> **The problem**:
Return only the lines running from the top of the entries to the line with "number of elements >=1", inclusive, exactly as written.

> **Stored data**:
=====

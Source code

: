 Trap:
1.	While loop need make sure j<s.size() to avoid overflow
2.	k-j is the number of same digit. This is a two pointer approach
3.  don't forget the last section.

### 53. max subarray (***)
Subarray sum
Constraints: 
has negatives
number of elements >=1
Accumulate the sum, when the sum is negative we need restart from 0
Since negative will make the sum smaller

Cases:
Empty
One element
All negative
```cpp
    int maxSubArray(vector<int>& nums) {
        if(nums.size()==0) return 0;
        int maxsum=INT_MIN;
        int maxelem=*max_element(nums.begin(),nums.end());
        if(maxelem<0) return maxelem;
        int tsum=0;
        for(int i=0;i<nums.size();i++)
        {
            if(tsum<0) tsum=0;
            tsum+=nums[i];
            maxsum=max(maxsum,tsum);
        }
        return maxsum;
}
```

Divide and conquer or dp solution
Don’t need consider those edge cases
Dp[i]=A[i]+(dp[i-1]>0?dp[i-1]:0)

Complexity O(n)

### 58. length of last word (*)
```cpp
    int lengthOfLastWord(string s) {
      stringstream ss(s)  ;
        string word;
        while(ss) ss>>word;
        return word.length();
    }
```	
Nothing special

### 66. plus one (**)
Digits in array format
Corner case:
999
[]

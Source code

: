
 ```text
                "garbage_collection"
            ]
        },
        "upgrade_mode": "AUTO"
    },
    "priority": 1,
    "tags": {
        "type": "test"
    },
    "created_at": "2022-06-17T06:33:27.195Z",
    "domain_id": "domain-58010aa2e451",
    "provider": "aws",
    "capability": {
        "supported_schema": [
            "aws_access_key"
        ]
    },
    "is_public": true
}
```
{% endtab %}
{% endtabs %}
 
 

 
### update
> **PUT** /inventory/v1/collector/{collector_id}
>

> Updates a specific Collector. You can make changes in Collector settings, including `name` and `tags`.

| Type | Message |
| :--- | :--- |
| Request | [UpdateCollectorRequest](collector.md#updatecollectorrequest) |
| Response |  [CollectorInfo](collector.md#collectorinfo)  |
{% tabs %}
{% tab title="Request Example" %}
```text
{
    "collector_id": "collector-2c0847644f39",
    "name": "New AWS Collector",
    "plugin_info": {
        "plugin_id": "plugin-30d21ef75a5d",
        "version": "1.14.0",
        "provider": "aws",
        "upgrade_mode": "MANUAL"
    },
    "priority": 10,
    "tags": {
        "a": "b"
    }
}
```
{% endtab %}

=====

> **Response to the exercise**:
Source code

: Trap:
1.	While loop need make sure j<s.size() to avoid overflow
2.	k-j is the number of same digit. This is a two pointer approach
3.  don't forget the last section.

### 53. max subarray (***)
Subarray sum
Constraints: 
has negatives
number of elements >=1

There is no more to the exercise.